Which is where we leave Tom Six, I think. In the good old Guignol/Castle tradition, The Last House On The Left boasted the famous slogan: ‘To avoid fainting keep repeating, it’s only a movie . . . only a movie . . . only a movie.’
Well, we can say the same thing about The Human Centipede. But culturally, that actually isn’t what it is. It’s a memetic elevator pitch that did the rounds because humans are primates and when we see something that bothers us we point it out to the rest of the troop. Only in this case, monkey-see-monkey-warn was a bad plan, because hearing about it wasn’t the warning but the experience itself.
It’s like the dick pic of marketing: by the time you know it’s there, it’s too late.
But if we look at the actual movie . . . it’s not much. Many films have been more upsetting in many different directions, for greater purpose and to greater effect. If we view it as only a movie it’s just a not-very-good one, and the ways in which it’s mediocre are about what it lacks: too little invention, too little originality, too little suspense, too little, in Six’s own words, ‘passion and obsession.’ Really weird and really horrifying films have more energy to them.
As a pitch, it made its mark.

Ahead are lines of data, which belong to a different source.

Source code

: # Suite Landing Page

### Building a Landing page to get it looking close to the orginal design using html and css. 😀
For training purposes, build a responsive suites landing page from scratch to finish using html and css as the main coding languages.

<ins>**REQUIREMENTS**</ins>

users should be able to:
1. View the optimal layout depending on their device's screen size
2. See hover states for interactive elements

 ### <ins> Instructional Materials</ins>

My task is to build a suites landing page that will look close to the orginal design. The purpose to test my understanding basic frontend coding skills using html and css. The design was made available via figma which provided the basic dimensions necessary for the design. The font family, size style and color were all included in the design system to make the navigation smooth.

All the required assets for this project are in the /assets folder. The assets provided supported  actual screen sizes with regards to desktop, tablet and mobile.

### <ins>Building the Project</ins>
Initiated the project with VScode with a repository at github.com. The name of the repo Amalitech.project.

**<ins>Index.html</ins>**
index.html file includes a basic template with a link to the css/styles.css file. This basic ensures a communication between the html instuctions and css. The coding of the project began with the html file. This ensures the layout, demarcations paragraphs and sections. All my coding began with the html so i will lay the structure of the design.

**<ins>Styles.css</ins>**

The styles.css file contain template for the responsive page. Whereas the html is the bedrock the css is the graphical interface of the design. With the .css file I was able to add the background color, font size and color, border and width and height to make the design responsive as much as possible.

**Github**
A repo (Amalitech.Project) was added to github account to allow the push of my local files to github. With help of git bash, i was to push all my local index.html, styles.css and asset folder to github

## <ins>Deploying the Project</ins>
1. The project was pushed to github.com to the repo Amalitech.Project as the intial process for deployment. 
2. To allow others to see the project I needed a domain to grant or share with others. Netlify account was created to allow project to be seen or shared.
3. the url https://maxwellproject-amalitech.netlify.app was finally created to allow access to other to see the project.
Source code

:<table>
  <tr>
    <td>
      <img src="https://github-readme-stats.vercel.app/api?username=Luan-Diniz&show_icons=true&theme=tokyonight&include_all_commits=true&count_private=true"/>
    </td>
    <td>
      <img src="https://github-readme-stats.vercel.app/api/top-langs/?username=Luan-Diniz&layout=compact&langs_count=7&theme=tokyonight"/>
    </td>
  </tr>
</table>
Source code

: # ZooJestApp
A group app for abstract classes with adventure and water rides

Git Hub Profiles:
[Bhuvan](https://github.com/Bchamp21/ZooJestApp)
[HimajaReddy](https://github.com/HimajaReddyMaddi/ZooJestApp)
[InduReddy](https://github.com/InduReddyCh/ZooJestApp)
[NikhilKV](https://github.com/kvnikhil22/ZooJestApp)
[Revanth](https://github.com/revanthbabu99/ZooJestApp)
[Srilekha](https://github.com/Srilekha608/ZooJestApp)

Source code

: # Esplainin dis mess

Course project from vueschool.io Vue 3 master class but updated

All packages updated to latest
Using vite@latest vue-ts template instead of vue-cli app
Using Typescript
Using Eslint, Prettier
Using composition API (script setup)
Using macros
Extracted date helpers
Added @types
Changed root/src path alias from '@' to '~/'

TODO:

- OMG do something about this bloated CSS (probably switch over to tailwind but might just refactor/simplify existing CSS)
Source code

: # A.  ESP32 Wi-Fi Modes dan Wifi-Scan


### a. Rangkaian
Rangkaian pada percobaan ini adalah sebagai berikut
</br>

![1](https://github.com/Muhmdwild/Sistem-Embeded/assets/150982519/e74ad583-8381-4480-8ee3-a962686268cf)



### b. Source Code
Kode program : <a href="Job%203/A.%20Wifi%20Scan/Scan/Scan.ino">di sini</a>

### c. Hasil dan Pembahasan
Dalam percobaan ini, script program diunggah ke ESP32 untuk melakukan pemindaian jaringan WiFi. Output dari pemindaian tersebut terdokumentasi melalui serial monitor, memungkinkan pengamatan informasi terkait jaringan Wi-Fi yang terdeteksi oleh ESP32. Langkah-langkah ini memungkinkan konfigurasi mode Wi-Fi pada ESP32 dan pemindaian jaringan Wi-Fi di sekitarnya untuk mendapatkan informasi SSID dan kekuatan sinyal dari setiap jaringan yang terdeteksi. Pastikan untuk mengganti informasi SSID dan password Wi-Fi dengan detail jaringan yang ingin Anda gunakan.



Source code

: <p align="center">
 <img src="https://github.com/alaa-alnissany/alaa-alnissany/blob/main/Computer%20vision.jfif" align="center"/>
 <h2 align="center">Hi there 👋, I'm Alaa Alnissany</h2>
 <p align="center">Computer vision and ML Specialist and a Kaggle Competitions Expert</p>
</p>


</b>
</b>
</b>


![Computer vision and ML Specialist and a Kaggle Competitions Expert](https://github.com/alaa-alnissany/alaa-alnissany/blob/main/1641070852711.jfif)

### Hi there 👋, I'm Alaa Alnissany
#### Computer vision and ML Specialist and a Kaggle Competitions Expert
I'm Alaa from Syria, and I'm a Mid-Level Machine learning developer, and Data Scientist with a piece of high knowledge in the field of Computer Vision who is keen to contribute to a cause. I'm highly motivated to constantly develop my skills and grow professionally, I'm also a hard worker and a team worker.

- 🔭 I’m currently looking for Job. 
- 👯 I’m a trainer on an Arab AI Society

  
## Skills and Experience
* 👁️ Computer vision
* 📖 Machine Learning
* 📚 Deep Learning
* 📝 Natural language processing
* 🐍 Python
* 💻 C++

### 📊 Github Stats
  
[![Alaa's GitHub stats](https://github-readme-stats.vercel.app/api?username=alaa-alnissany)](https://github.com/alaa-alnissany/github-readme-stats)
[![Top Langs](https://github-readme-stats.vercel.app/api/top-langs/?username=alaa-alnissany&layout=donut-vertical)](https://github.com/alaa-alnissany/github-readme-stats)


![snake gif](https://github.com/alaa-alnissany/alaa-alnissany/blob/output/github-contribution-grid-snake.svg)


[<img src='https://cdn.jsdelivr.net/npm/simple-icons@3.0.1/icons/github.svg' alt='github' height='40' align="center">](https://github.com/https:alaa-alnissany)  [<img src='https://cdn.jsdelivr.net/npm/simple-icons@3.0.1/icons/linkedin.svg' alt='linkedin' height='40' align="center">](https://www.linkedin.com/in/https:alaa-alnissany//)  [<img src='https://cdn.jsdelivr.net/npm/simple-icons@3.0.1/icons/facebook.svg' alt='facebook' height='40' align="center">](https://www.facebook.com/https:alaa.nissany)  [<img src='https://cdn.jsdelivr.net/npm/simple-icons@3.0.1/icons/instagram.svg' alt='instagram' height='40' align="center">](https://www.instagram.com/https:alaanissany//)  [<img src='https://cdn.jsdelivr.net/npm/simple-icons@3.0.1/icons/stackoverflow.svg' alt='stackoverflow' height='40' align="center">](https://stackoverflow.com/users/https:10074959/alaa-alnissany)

As ‘only a movie,’ I think we have to admit Drs Dunning and Kruger as co-directors.
There’s a reason its cultural legacy is what it is: a marketing one. That’s where all the creative energy went. The elevator pitch wasn’t the thing that got the film made; making the film is what justified the elevator pitch.
I don’t think making movies is really Tom Six’s thing. I think his real skill is as an interviewee: in the one scene where the villain interviews himself it’s a good horror film, and all the rest of the work is on the PR junket rather than the screen.
So rest easy in the knowledge that whatever you’re imagining the film is like, it’s probably not that bad. You’ve already seen the real work. And like I said a million pages back, what came of it in the end is probably for the best.
Horror cinema had to strip itself back to the basics of physical horror to shake off the inertia of the 1990s. Then, with its newly-possible sincerity, it needed to find new things to say.
And while no film did it single-handed, I’d speculate that The Human Centipede, simply by its lack of merit, helped to demonstrate that just being gruesome wasn’t enough. You could be this gruesome and still this unengaging. It was time to think of something more interesting.
Art opens up new expanses. To do that, it has to test new ground. And sometimes what those explorations show is that this particular path has got as far as it’s going to go, and maybe it’s time to climb some mountains and check out the view at the top.
. . . And that concludes this episode of Pointless Challenges For Stupid People. I watched The Human Centipede. Can I come back into polite society now? They have better movies.